ウルトラマンの権利をめぐる円谷プロとタイ人社長をめぐる問題については,このブログでも五月雨式に取り上げるにとどまっており,網羅的にはなっていないのですが,日本国内における法廷闘争が再度展開しており,それに決着がついた模様なので,取り上げます。
日本国内における二度目の訴訟である本件は,日本国内ではウルトラマンの海外における権利はタイ人社長に譲渡していたという司法判断が確定してしまったことを受けてのもので,円谷プロがバンダイに海外でのウルトラマンの商品の販売権を許諾していることが,タイ人社長との関係で債務不履行であり,その損害賠償請求権を譲り受けたとして日本国内の会社が同社を訴えたというものです。

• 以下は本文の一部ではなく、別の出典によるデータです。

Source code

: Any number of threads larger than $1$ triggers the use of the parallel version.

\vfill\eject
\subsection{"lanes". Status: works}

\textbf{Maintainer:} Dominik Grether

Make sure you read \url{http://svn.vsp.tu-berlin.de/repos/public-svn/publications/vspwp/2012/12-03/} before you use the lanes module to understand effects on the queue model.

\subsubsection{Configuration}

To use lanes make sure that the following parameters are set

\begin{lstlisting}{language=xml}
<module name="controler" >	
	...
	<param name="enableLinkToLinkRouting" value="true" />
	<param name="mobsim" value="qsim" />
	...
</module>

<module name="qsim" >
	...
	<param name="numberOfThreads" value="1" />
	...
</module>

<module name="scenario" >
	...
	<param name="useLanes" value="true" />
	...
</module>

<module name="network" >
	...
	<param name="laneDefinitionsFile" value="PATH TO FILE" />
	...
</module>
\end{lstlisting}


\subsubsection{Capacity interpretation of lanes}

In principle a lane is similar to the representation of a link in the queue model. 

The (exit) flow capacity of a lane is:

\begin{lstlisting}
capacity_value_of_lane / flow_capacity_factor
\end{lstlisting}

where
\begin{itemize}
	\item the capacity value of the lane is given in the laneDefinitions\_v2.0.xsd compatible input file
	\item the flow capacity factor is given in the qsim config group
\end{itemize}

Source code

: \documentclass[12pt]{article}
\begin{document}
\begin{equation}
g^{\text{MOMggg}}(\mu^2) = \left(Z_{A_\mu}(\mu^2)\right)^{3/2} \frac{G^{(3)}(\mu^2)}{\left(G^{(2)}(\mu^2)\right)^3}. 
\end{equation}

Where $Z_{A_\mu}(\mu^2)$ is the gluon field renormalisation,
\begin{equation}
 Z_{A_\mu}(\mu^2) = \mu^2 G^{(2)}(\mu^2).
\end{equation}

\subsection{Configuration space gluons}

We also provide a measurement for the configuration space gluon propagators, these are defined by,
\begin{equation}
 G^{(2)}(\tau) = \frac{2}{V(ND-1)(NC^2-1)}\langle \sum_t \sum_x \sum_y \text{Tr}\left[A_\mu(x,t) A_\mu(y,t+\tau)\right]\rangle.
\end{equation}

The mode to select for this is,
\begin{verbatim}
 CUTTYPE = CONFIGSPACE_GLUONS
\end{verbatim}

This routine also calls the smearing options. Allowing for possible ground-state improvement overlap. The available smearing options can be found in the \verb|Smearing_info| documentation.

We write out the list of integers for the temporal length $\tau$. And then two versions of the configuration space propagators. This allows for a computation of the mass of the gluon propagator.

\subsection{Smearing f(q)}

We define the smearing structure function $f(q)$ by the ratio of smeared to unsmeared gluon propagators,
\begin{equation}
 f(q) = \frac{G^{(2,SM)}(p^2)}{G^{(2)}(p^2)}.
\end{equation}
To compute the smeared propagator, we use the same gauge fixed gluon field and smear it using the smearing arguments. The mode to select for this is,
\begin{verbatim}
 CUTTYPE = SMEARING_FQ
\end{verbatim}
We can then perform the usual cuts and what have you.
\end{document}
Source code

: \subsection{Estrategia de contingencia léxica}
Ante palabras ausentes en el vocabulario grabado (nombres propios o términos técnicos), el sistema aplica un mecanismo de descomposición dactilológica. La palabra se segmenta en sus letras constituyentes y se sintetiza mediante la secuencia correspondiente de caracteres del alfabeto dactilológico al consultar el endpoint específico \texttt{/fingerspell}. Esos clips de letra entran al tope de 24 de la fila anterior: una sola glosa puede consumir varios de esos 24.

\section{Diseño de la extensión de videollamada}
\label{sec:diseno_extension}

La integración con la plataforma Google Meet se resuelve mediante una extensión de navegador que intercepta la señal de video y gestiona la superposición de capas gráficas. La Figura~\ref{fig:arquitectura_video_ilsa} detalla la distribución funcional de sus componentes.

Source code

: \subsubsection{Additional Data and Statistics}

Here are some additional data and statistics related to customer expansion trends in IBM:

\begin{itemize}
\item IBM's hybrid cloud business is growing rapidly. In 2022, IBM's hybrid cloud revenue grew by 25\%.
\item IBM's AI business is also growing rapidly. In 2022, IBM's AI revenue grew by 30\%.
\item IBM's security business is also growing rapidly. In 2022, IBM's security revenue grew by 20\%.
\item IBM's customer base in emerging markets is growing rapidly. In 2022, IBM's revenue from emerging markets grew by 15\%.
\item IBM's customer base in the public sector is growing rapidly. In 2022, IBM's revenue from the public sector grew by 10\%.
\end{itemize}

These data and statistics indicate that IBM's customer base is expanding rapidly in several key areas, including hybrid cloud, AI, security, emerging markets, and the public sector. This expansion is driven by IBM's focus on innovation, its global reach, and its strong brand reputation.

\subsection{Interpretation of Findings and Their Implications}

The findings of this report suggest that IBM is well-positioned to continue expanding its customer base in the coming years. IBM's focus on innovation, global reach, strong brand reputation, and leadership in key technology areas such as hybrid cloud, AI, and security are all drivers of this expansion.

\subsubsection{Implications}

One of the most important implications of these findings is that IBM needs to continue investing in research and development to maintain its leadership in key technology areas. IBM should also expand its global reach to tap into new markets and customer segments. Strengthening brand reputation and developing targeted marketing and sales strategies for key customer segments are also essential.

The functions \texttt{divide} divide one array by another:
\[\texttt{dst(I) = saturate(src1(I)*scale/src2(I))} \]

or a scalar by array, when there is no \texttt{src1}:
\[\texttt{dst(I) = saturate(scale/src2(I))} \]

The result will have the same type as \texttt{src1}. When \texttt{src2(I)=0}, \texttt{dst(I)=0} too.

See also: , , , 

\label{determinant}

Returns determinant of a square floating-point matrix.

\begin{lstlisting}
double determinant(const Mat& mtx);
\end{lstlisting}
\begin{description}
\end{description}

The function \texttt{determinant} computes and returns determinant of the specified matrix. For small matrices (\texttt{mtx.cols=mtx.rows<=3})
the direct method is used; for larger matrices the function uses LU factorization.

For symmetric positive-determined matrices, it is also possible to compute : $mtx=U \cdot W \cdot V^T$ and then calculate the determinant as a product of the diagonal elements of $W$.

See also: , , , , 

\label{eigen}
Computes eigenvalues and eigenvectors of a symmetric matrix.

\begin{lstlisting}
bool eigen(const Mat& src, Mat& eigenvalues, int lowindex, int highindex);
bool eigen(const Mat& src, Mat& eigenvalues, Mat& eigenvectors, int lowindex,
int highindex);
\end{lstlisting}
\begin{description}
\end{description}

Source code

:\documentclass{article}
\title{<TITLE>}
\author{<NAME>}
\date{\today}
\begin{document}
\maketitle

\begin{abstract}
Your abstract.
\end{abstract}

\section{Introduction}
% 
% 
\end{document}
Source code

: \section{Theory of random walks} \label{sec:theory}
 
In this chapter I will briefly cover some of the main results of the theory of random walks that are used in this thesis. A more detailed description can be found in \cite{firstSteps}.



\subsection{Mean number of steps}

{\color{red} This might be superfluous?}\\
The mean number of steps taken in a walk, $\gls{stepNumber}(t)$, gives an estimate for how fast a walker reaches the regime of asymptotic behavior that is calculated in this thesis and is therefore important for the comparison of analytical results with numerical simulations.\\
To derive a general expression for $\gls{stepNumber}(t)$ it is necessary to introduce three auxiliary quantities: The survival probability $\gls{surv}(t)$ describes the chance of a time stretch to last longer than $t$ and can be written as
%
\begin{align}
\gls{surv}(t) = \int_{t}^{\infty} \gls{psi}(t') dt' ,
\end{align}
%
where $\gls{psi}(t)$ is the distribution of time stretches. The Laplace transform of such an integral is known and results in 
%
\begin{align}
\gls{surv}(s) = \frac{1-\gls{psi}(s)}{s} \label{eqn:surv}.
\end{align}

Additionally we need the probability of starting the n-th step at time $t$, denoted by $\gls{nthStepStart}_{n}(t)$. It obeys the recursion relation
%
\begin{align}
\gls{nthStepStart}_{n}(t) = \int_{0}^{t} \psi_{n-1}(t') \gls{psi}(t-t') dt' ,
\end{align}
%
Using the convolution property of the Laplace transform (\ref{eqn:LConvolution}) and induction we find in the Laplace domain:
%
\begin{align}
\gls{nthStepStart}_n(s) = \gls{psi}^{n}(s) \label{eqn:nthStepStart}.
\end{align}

一審は請求を認めたのですが,知財高裁は,一転して請求を棄却していました。
そこで,譲受人側から上告受理申立てがされていたのですが,最高裁は上告を受理しない決定をしまして,知財高裁判決が確定して円谷プロが勝訴しました。
前回の法廷闘争とは一転して円谷プロの勝訴に終わりました。
この知財高裁の判断の決め手は,許諾を受けた会社が,タイ人社長に1億円の支払いがあり,タイ人社長は権利を放棄しているという事実認定がされたということであり,やはりタイ人社長側に対応する必要に迫られてそれが行われていたということのようです。
これがタイにおける裁判では,契約書は偽造ということで確定したことを考えると,いささかやるせない感じを受けますが,日本国内ではその全く逆の認定をもとにして判断されますので,ビジネスを安定的に行っていく観点からは当然ありうる判断があったことがうかがわれます。